So, here’s a must-read research paper for legislators as they try to conform our world to the vision in their heads:
Mounting empirical research shows that race-preferential admissions policies are doing more harm than good. Instead of increasing the numbers of African Americans entering high-status careers, these policies reduce those numbers relative to what we would have had if colleges and universities had followed race-neutral policies. We have fewer African-American scientists, physicians, and engineers and likely fewer lawyers and college professors. If, as the evidence indicates, the effects of race-preferential admissions policies are exactly the opposite of what was originally intended, it is difficult to understand why anyone would wish to support them.
Basically, the mechanism that brings about this outcome, according to the paper’s author, Gail Heriot, is that giving preference to underrepresented applicants based on their non-academic qualities places students in environments for which they are not adequately prepared and matches them with students with whom they might not be able to compete.

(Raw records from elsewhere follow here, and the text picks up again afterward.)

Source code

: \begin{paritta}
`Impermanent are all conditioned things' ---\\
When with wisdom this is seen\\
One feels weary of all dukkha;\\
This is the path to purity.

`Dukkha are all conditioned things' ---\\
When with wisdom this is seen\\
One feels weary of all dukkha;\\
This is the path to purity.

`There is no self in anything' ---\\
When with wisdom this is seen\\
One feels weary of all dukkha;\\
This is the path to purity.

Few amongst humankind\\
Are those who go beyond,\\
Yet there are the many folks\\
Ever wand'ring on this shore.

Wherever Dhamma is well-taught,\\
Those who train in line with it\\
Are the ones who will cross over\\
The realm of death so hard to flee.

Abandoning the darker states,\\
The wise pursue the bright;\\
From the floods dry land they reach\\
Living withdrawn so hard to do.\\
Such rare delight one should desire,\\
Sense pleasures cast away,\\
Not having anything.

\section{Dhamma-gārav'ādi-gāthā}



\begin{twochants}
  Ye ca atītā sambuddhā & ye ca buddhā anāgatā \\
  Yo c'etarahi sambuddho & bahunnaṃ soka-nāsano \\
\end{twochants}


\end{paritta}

These sort of unintended consequences arise with all sorts of politically correct policies. One that comes to mind is the “ban the box” push to forbid employers from asking applicants whether they’ve ever been convicted of crimes. Studies are finding that preventing employers from asking a straightforward question for information they feel they need leads them to use less-direct methods that wind up hurting racial minorities, rather than helping them.
How long until our society decides that the best route to equality is to stop writing racial distinctions into the law and to stop trying to drive racism out of our minds by banning questions that may (or may not) be correlated with it?